Working data —
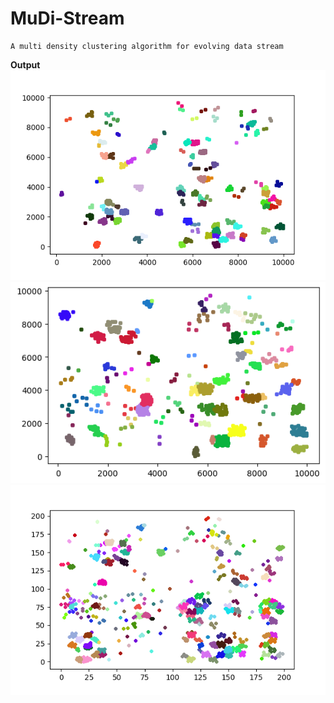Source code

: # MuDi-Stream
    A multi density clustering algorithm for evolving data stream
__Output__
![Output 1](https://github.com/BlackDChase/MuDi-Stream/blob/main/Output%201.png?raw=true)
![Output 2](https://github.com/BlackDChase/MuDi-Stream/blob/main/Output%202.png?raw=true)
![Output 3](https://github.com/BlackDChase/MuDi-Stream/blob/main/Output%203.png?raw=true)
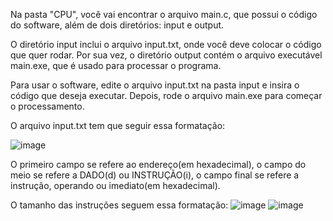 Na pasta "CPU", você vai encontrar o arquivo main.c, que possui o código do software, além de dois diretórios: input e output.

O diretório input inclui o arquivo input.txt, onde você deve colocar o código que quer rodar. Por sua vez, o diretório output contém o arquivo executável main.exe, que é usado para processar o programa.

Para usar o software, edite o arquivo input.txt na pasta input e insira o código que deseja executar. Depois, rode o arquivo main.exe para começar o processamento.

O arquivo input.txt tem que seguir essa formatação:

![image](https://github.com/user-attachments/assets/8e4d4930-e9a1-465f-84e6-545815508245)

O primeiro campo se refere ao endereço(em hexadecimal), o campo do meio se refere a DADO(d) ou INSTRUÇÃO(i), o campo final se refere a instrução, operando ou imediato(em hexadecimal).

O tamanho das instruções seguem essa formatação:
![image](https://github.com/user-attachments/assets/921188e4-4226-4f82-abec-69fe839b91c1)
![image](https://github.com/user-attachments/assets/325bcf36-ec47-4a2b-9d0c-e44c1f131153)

Assignment — Looking at the entries, work out how many lines include the word "assets" and give the number by itself.

Solution to this problem — 3